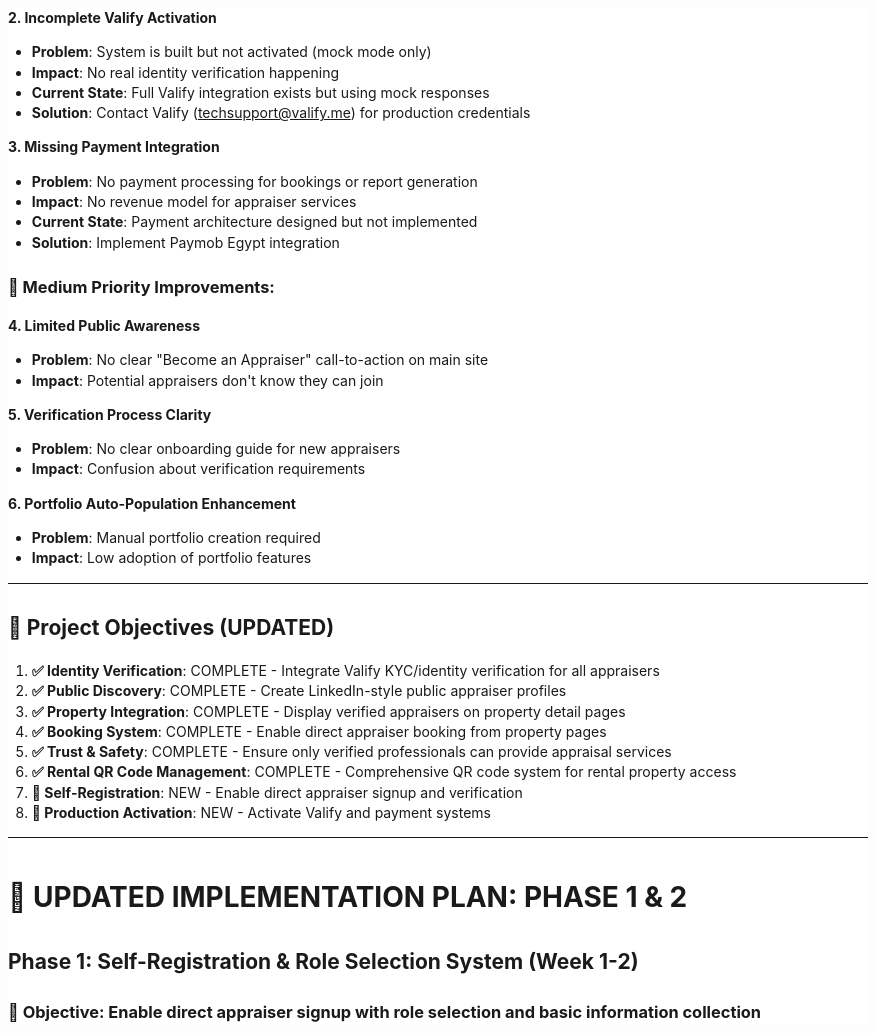 **2. Incomplete Valify Activation**
- **Problem**: System is built but not activated (mock mode only)
- **Impact**: No real identity verification happening
- **Current State**: Full Valify integration exists but using mock responses
- **Solution**: Contact Valify (techsupport@valify.me) for production credentials

**3. Missing Payment Integration**
- **Problem**: No payment processing for bookings or report generation
- **Impact**: No revenue model for appraiser services
- **Current State**: Payment architecture designed but not implemented
- **Solution**: Implement Paymob Egypt integration

### **🔧 Medium Priority Improvements:**

**4. Limited Public Awareness**
- **Problem**: No clear "Become an Appraiser" call-to-action on main site
- **Impact**: Potential appraisers don't know they can join

**5. Verification Process Clarity**
- **Problem**: No clear onboarding guide for new appraisers
- **Impact**: Confusion about verification requirements

**6. Portfolio Auto-Population Enhancement**
- **Problem**: Manual portfolio creation required
- **Impact**: Low adoption of portfolio features

---

## 🎯 Project Objectives (UPDATED)

1. **✅ Identity Verification**: COMPLETE - Integrate Valify KYC/identity verification for all appraisers
2. **✅ Public Discovery**: COMPLETE - Create LinkedIn-style public appraiser profiles  
3. **✅ Property Integration**: COMPLETE - Display verified appraisers on property detail pages
4. **✅ Booking System**: COMPLETE - Enable direct appraiser booking from property pages
5. **✅ Trust & Safety**: COMPLETE - Ensure only verified professionals can provide appraisal services
6. **✅ Rental QR Code Management**: COMPLETE - Comprehensive QR code system for rental property access
7. **🔄 Self-Registration**: NEW - Enable direct appraiser signup and verification
8. **🔄 Production Activation**: NEW - Activate Valify and payment systems

---

# 🚀 UPDATED IMPLEMENTATION PLAN: PHASE 1 & 2

## Phase 1: Self-Registration & Role Selection System (Week 1-2)

### 🎯 **Objective**: Enable direct appraiser signup with role selection and basic information collection
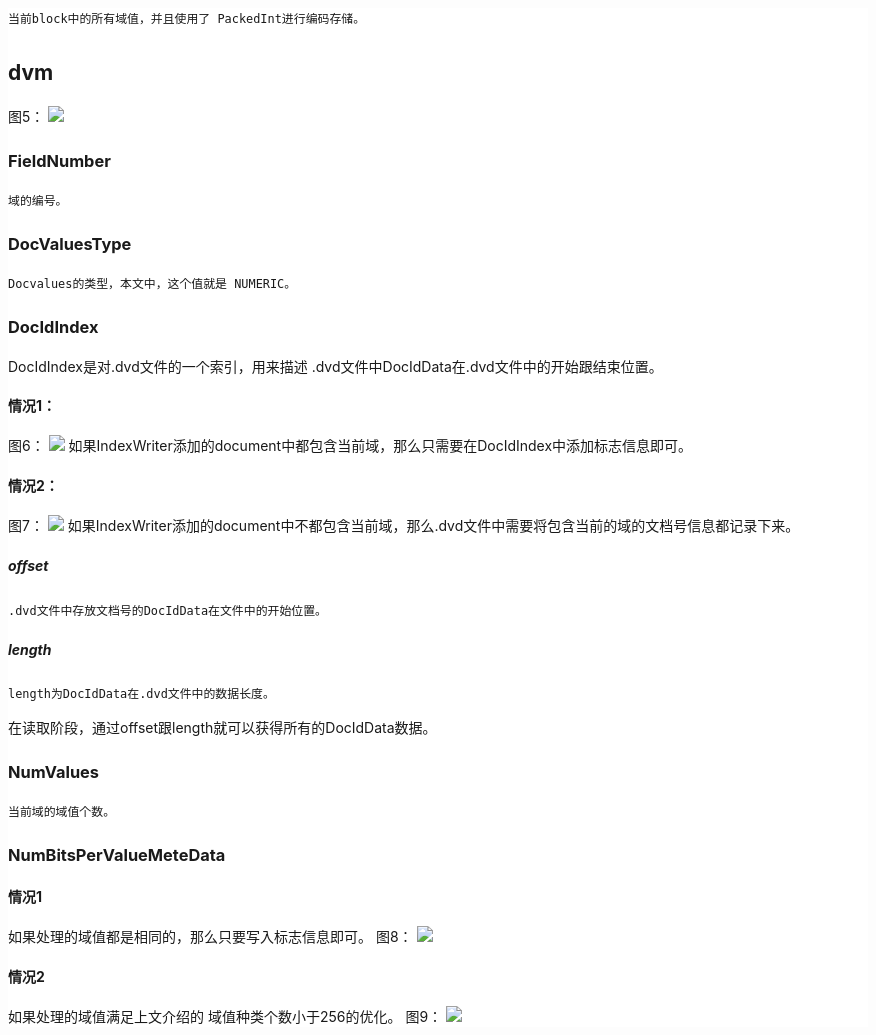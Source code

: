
 ```text
当前block中的所有域值，并且使用了 PackedInt进行编码存储。
```
## dvm
图5：
<img src="NumericDocValues-image/5.png">

### FieldNumber
```text
域的编号。
```
### DocValuesType
```text
Docvalues的类型，本文中，这个值就是 NUMERIC。
```
### DocIdIndex
DocIdIndex是对.dvd文件的一个索引，用来描述 .dvd文件中DocIdData在.dvd文件中的开始跟结束位置。
#### 情况1：
图6：
<img src="NumericDocValues-image/6.png">
如果IndexWriter添加的document中都包含当前域，那么只需要在DocIdIndex中添加标志信息即可。

#### 情况2：
图7：
<img src="NumericDocValues-image/7.png">
如果IndexWriter添加的document中不都包含当前域，那么.dvd文件中需要将包含当前的域的文档号信息都记录下来。

##### offset
```text
.dvd文件中存放文档号的DocIdData在文件中的开始位置。
```
##### length
```text
length为DocIdData在.dvd文件中的数据长度。
```
在读取阶段，通过offset跟length就可以获得所有的DocIdData数据。
### NumValues
```text
当前域的域值个数。
```
### NumBitsPerValueMeteData
#### 情况1
如果处理的域值都是相同的，那么只要写入标志信息即可。
图8：
<img src="NumericDocValues-image/8.png">
#### 情况2
如果处理的域值满足上文介绍的 域值种类个数小于256的优化。
图9：
<img src="NumericDocValues-image/9.png">
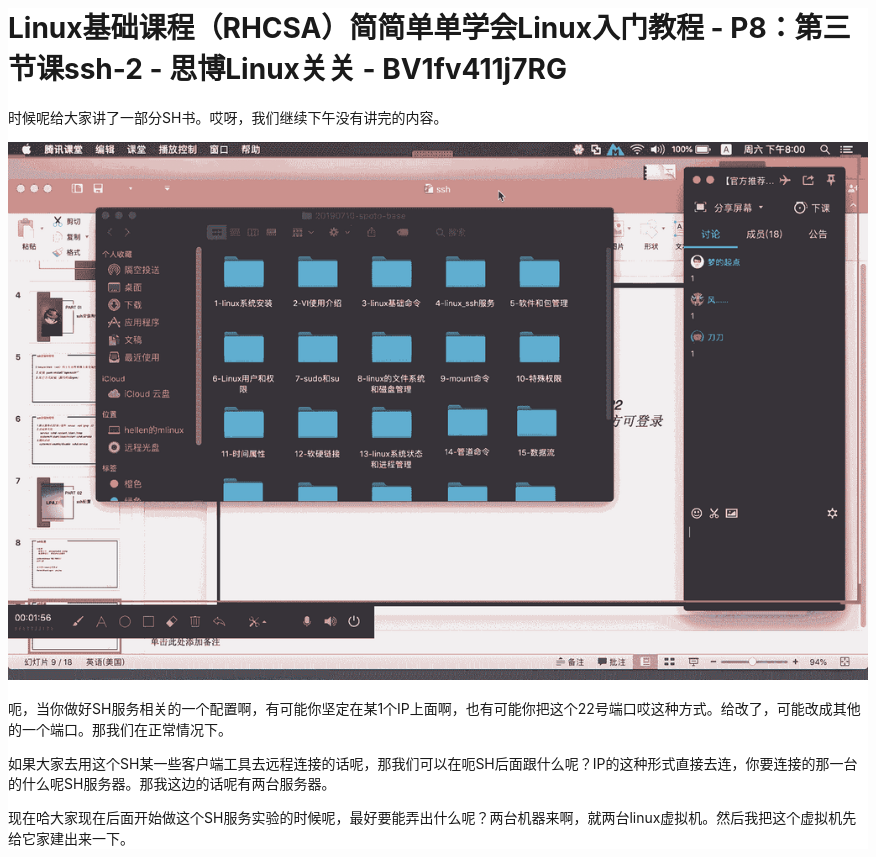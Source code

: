 # Linux基础课程（RHCSA）简简单单学会Linux入门教程 - P8：第三节课ssh-2 - 思博Linux关关 - BV1fv411j7RG

时候呢给大家讲了一部分SH书。哎呀，我们继续下午没有讲完的内容。

![](img/742643619c1d77fb04eabdbf311fb84b_1.png)

呃，当你做好SH服务相关的一个配置啊，有可能你坚定在某1个IP上面啊，也有可能你把这个22号端口哎这种方式。给改了，可能改成其他的一个端口。那我们在正常情况下。

如果大家去用这个SH某一些客户端工具去远程连接的话呢，那我们可以在呃SH后面跟什么呢？IP的这种形式直接去连，你要连接的那一台的什么呢SH服务器。那我这边的话呢有两台服务器。

现在哈大家现在后面开始做这个SH服务实验的时候呢，最好要能弄出什么呢？两台机器来啊，就两台linux虚拟机。然后我把这个虚拟机先给它家建出来一下。



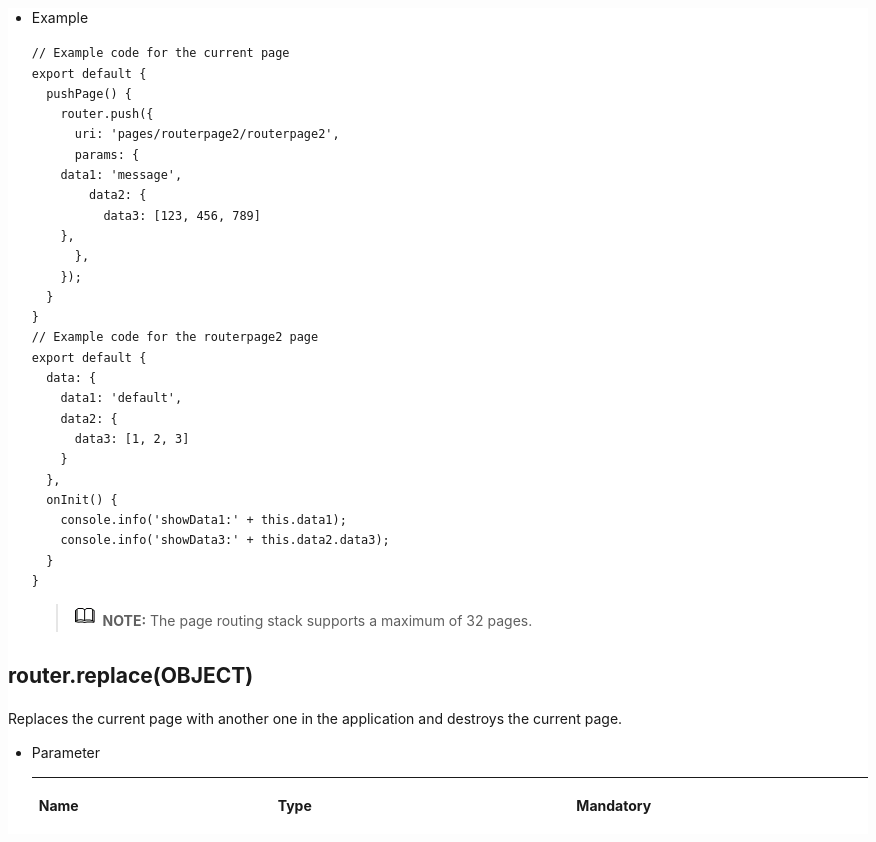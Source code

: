 
-   Example

    ```
    // Example code for the current page
    export default {
      pushPage() {
        router.push({
          uri: 'pages/routerpage2/routerpage2',
          params: {
    	data1: 'message',
            data2: {
              data3: [123, 456, 789]
    	},
          },
        });
      }
    }
    // Example code for the routerpage2 page
    export default {
      data: {
        data1: 'default',
        data2: {
          data3: [1, 2, 3]
        }
      },
      onInit() {
        console.info('showData1:' + this.data1);
        console.info('showData3:' + this.data2.data3);
      }
    }
    ```

    >![](public_sys-resources/icon-note.gif) **NOTE:** 
    >The page routing stack supports a maximum of 32 pages.


## router.replace\(OBJECT\)<a name="en-us_topic_0000001058340511_s6d485e6ae3064996a4de2f407bc4287d"></a>

Replaces the current page with another one in the application and destroys the current page.

-   Parameter

    <a name="en-us_topic_0000001058340511_t6b1726948831437cb2fabab6c2596bd6"></a>
    <table><thead align="left"><tr id="en-us_topic_0000001058340511_rbac962f43cbb4e6da29b30573fcaf9f5"><th class="cellrowborder" valign="top" width="8%" id="mcps1.1.5.1.1"><p id="en-us_topic_0000001058340511_a16d15d7a316a40b19b98fbf3e709b198"><a name="en-us_topic_0000001058340511_a16d15d7a316a40b19b98fbf3e709b198"></a><a name="en-us_topic_0000001058340511_a16d15d7a316a40b19b98fbf3e709b198"></a>Name</p>
    </th>
    <th class="cellrowborder" valign="top" width="10%" id="mcps1.1.5.1.2"><p id="en-us_topic_0000001058340511_aede000ddf8d44cf3ac35d395531daa72"><a name="en-us_topic_0000001058340511_aede000ddf8d44cf3ac35d395531daa72"></a><a name="en-us_topic_0000001058340511_aede000ddf8d44cf3ac35d395531daa72"></a>Type</p>
    </th>
    <th class="cellrowborder" valign="top" width="10%" id="mcps1.1.5.1.3"><p id="en-us_topic_0000001058340511_af57857a2931e4bae9e1c01e953586b93"><a name="en-us_topic_0000001058340511_af57857a2931e4bae9e1c01e953586b93"></a><a name="en-us_topic_0000001058340511_af57857a2931e4bae9e1c01e953586b93"></a>Mandatory</p>
    </th>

--------

From the first line above to the line containing "3. **✅ Property", repeat each line exactly. Pictures stay out.

Expected answer ▸
 **2. Incomplete Valify Activation**
- **Problem**: System is built but not activated (mock mode only)
- **Impact**: No real identity verification happening
- **Current State**: Full Valify integration exists but using mock responses
- **Solution**: Contact Valify (techsupport@valify.me) for production credentials

**3. Missing Payment Integration**
- **Problem**: No payment processing for bookings or report generation
- **Impact**: No revenue model for appraiser services
- **Current State**: Payment architecture designed but not implemented
- **Solution**: Implement Paymob Egypt integration

### **🔧 Medium Priority Improvements:**

**4. Limited Public Awareness**
- **Problem**: No clear "Become an Appraiser" call-to-action on main site
- **Impact**: Potential appraisers don't know they can join

**5. Verification Process Clarity**
- **Problem**: No clear onboarding guide for new appraisers
- **Impact**: Confusion about verification requirements

**6. Portfolio Auto-Population Enhancement**
- **Problem**: Manual portfolio creation required
- **Impact**: Low adoption of portfolio features

---

## 🎯 Project Objectives (UPDATED)

1. **✅ Identity Verification**: COMPLETE - Integrate Valify KYC/identity verification for all appraisers
2. **✅ Public Discovery**: COMPLETE - Create LinkedIn-style public appraiser profiles  
3. **✅ Property Integration**: COMPLETE - Display verified appraisers on property detail pages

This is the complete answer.